*What is needed*. The full listing is to be returned exactly as given, but without pictures.

*Record set*.
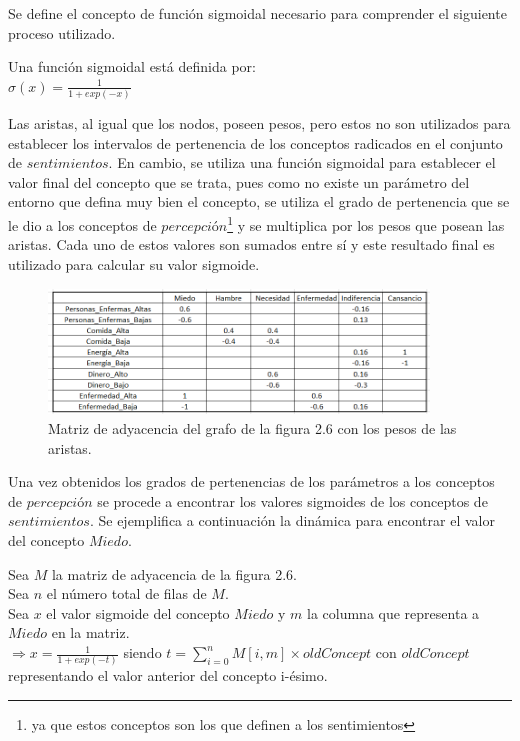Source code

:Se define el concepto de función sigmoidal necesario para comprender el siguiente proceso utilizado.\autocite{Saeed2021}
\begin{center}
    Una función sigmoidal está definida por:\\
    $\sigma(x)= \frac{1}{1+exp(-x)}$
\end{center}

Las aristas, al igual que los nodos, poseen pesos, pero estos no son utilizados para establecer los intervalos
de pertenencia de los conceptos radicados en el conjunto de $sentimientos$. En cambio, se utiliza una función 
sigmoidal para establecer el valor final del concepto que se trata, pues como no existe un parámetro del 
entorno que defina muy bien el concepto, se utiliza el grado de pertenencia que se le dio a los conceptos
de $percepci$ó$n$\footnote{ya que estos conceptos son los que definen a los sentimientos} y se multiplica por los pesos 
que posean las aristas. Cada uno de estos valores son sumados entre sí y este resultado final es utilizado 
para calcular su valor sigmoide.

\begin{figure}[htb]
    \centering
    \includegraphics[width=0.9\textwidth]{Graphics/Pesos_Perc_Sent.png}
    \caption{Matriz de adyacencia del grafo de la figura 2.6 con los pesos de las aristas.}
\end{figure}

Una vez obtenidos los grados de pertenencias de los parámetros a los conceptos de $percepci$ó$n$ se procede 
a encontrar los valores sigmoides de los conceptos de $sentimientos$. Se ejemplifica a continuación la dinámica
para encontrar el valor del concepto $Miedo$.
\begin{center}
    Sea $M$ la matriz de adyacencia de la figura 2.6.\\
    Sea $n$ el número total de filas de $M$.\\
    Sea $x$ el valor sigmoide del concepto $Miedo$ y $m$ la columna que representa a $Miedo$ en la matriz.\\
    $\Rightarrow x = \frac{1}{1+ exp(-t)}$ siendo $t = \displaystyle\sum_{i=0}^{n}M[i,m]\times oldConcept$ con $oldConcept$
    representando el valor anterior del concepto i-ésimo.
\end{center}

*Exercise output*.
Source code

:Se define el concepto de función sigmoidal necesario para comprender el siguiente proceso utilizado.\autocite{Saeed2021}
\begin{center}
    Una función sigmoidal está definida por:\\
    $\sigma(x)= \frac{1}{1+exp(-x)}$
\end{center}

Las aristas, al igual que los nodos, poseen pesos, pero estos no son utilizados para establecer los intervalos
de pertenencia de los conceptos radicados en el conjunto de $sentimientos$. En cambio, se utiliza una función 
sigmoidal para establecer el valor final del concepto que se trata, pues como no existe un parámetro del 
entorno que defina muy bien el concepto, se utiliza el grado de pertenencia que se le dio a los conceptos
de $percepci$ó$n$\footnote{ya que estos conceptos son los que definen a los sentimientos} y se multiplica por los pesos 
que posean las aristas. Cada uno de estos valores son sumados entre sí y este resultado final es utilizado 
para calcular su valor sigmoide.

\begin{figure}[htb]
    \centering
    \includegraphics[width=0.9\textwidth]{Graphics/Pesos_Perc_Sent.png}
    \caption{Matriz de adyacencia del grafo de la figura 2.6 con los pesos de las aristas.}
\end{figure}

Una vez obtenidos los grados de pertenencias de los parámetros a los conceptos de $percepci$ó$n$ se procede 
a encontrar los valores sigmoides de los conceptos de $sentimientos$. Se ejemplifica a continuación la dinámica
para encontrar el valor del concepto $Miedo$.
\begin{center}
    Sea $M$ la matriz de adyacencia de la figura 2.6.\\
    Sea $n$ el número total de filas de $M$.\\
    Sea $x$ el valor sigmoide del concepto $Miedo$ y $m$ la columna que representa a $Miedo$ en la matriz.\\
    $\Rightarrow x = \frac{1}{1+ exp(-t)}$ siendo $t = \displaystyle\sum_{i=0}^{n}M[i,m]\times oldConcept$ con $oldConcept$
    representando el valor anterior del concepto i-ésimo.
\end{center}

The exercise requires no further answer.